Ignoring every picture, transcribe the data in full as it stands.

(Source material begins)

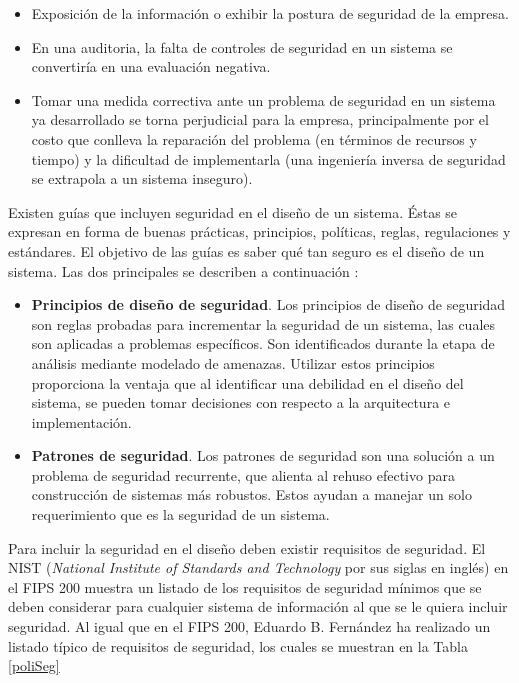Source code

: \begin{itemize}[noitemsep]
	\item Exposición de la información o exhibir la postura de seguridad de la empresa.
	\item En una auditoria, la falta de controles de seguridad en un sistema se convertiría en una evaluación negativa. 
	\item Tomar una medida correctiva ante un problema de seguridad en un sistema ya desarrollado se torna perjudicial para la empresa, principalmente por el costo que conlleva la reparación del problema (en términos de recursos y tiempo) y la dificultad de implementarla (una ingeniería inversa de seguridad se extrapola a un sistema inseguro). 
\end{itemize}

Existen guías que incluyen seguridad en el diseño de un sistema. Éstas se expresan en forma de buenas prácticas, principios, políticas, reglas, regulaciones y estándares. El objetivo de las guías es saber qué tan seguro es el diseño de un sistema. Las dos principales se describen a continuación \cite{Mjo12}:
\begin{itemize}[noitemsep]
	\item \textbf{Principios de diseño de seguridad}. Los principios de diseño de seguridad son reglas probadas para incrementar la seguridad de un sistema, las cuales son aplicadas a problemas específicos. Son identificados durante la etapa de análisis mediante modelado de amenazas. Utilizar estos principios proporciona la ventaja que al identificar una debilidad en el diseño del sistema, se pueden tomar decisiones con respecto a la arquitectura e implementación. 
	
	\item \textbf{Patrones de seguridad}. Los patrones de seguridad son una solución a un problema de seguridad recurrente, que alienta al rehuso efectivo para construcción de sistemas más robustos. Estos ayudan a manejar un solo requerimiento que es la seguridad de un sistema. 
\end{itemize}

Para incluir la seguridad en el diseño deben existir requisitos de seguridad. El NIST (\textit{National Institute of Standards and Technology} por sus siglas en inglés) en el FIPS 200 muestra un listado de los requisitos de seguridad mínimos que se deben considerar para cualquier sistema de información al que se le quiera incluir seguridad. Al igual que en el FIPS 200, Eduardo B. Fernández ha realizado un listado típico de requisitos de seguridad, los cuales se muestran en la Tabla \ref{poliSeg}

(Source material ends)

> **Answer area**:
Source code

: \begin{itemize}[noitemsep]
	\item Exposición de la información o exhibir la postura de seguridad de la empresa.
	\item En una auditoria, la falta de controles de seguridad en un sistema se convertiría en una evaluación negativa. 
	\item Tomar una medida correctiva ante un problema de seguridad en un sistema ya desarrollado se torna perjudicial para la empresa, principalmente por el costo que conlleva la reparación del problema (en términos de recursos y tiempo) y la dificultad de implementarla (una ingeniería inversa de seguridad se extrapola a un sistema inseguro). 
\end{itemize}

Existen guías que incluyen seguridad en el diseño de un sistema. Éstas se expresan en forma de buenas prácticas, principios, políticas, reglas, regulaciones y estándares. El objetivo de las guías es saber qué tan seguro es el diseño de un sistema. Las dos principales se describen a continuación \cite{Mjo12}:
\begin{itemize}[noitemsep]
	\item \textbf{Principios de diseño de seguridad}. Los principios de diseño de seguridad son reglas probadas para incrementar la seguridad de un sistema, las cuales son aplicadas a problemas específicos. Son identificados durante la etapa de análisis mediante modelado de amenazas. Utilizar estos principios proporciona la ventaja que al identificar una debilidad en el diseño del sistema, se pueden tomar decisiones con respecto a la arquitectura e implementación. 
	
	\item \textbf{Patrones de seguridad}. Los patrones de seguridad son una solución a un problema de seguridad recurrente, que alienta al rehuso efectivo para construcción de sistemas más robustos. Estos ayudan a manejar un solo requerimiento que es la seguridad de un sistema. 
\end{itemize}

Para incluir la seguridad en el diseño deben existir requisitos de seguridad. El NIST (\textit{National Institute of Standards and Technology} por sus siglas en inglés) en el FIPS 200 muestra un listado de los requisitos de seguridad mínimos que se deben considerar para cualquier sistema de información al que se le quiera incluir seguridad. Al igual que en el FIPS 200, Eduardo B. Fernández ha realizado un listado típico de requisitos de seguridad, los cuales se muestran en la Tabla \ref{poliSeg}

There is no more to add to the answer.